As soon as I get it into such a condition as will need only verbal trimming, I should like to have it set up in type. For it is a defect of mine that I can never judge properly of any composition of my own in manuscript.
Moreover (don’t swear at this wish) I should very much like to send it to you in that shape for criticism.
The Life will be an easy business. I should like to get the book out of hand before Christmas, and will do so if possible. But my lectures begin on Tuesday, and I cannot promise.
Ever yours very faithfully,
T.H. Huxley.
October 21, 1878.
My dear Morley,
I have received slips up to chapter 9 of Hume, and so far I do not think (saving your critical presence) that there will be much need of much modification or interpolation.
I have made all my citations from a 4-volume edition of Hume, published by Black and Tait in 1826, which has long been in my possession.
Do you think I ought to quote Green and Grose’s edition? It will be a great bother, and I really don’t think that the understanding of Hume is improved by going back to eighteenth-century spelling.
I am at work upon the Life, which should not take long. But I wish that I had polished that off at Penmaenmawr as well. What with lecturing five days a week, and toiling at two anatomical monographs, it is hard to find time.

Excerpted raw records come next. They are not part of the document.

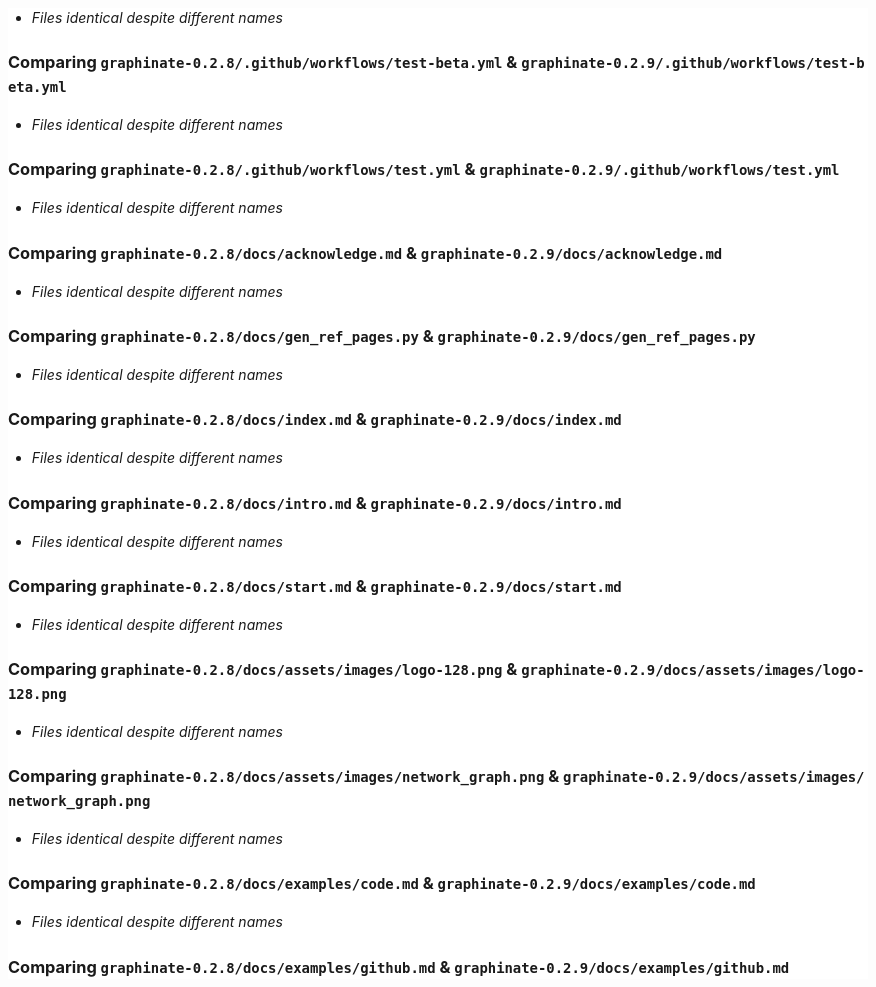  * *Files identical despite different names*

### Comparing `graphinate-0.2.8/.github/workflows/test-beta.yml` & `graphinate-0.2.9/.github/workflows/test-beta.yml`

 * *Files identical despite different names*

### Comparing `graphinate-0.2.8/.github/workflows/test.yml` & `graphinate-0.2.9/.github/workflows/test.yml`

 * *Files identical despite different names*

### Comparing `graphinate-0.2.8/docs/acknowledge.md` & `graphinate-0.2.9/docs/acknowledge.md`

 * *Files identical despite different names*

### Comparing `graphinate-0.2.8/docs/gen_ref_pages.py` & `graphinate-0.2.9/docs/gen_ref_pages.py`

 * *Files identical despite different names*

### Comparing `graphinate-0.2.8/docs/index.md` & `graphinate-0.2.9/docs/index.md`

 * *Files identical despite different names*

### Comparing `graphinate-0.2.8/docs/intro.md` & `graphinate-0.2.9/docs/intro.md`

 * *Files identical despite different names*

### Comparing `graphinate-0.2.8/docs/start.md` & `graphinate-0.2.9/docs/start.md`

 * *Files identical despite different names*

### Comparing `graphinate-0.2.8/docs/assets/images/logo-128.png` & `graphinate-0.2.9/docs/assets/images/logo-128.png`

 * *Files identical despite different names*

### Comparing `graphinate-0.2.8/docs/assets/images/network_graph.png` & `graphinate-0.2.9/docs/assets/images/network_graph.png`

 * *Files identical despite different names*

### Comparing `graphinate-0.2.8/docs/examples/code.md` & `graphinate-0.2.9/docs/examples/code.md`

 * *Files identical despite different names*

### Comparing `graphinate-0.2.8/docs/examples/github.md` & `graphinate-0.2.9/docs/examples/github.md`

As soon as I have gone through all the eleven chapters about the Philosophy—I will send them to you and get you to come and dine some day—after you have looked at them—and go into it.
Ever yours very faithfully,
T.H. Huxley.
Science Schools, South Kensington, October 29, 1878.
My dear Morley,
Your letter has given me great pleasure. For though I have thoroughly enjoyed the work, and seemed to myself to have got at the heart of Hume’s way of thinking, I could not tell how it would appear to others, still less could I pretend to judge of the literary form of what I had written. And as I was quite prepared to accept your judgment if it had been unfavourable, so being what it is, I hug myself proportionately and begin to give myself airs as a man of letters.
I am through all the interesting part of Hume’s life—that is, the struggling part of it—and David the successful and the feted begins rather to bore me, as I am sorry to say most successful people do. I hope to send the first chapter to press in another week.
Might it not be better, by the way, to divide the little book into two parts?
Part 1.—Life, Literary and Political work,
Part 2.—Philosophy,
subdividing the latter into chapters or sections? please tell me what you think.
I have not received the last chapter from the printer yet. When I do I will finish revising, and then ask you to come and have a symposium over it.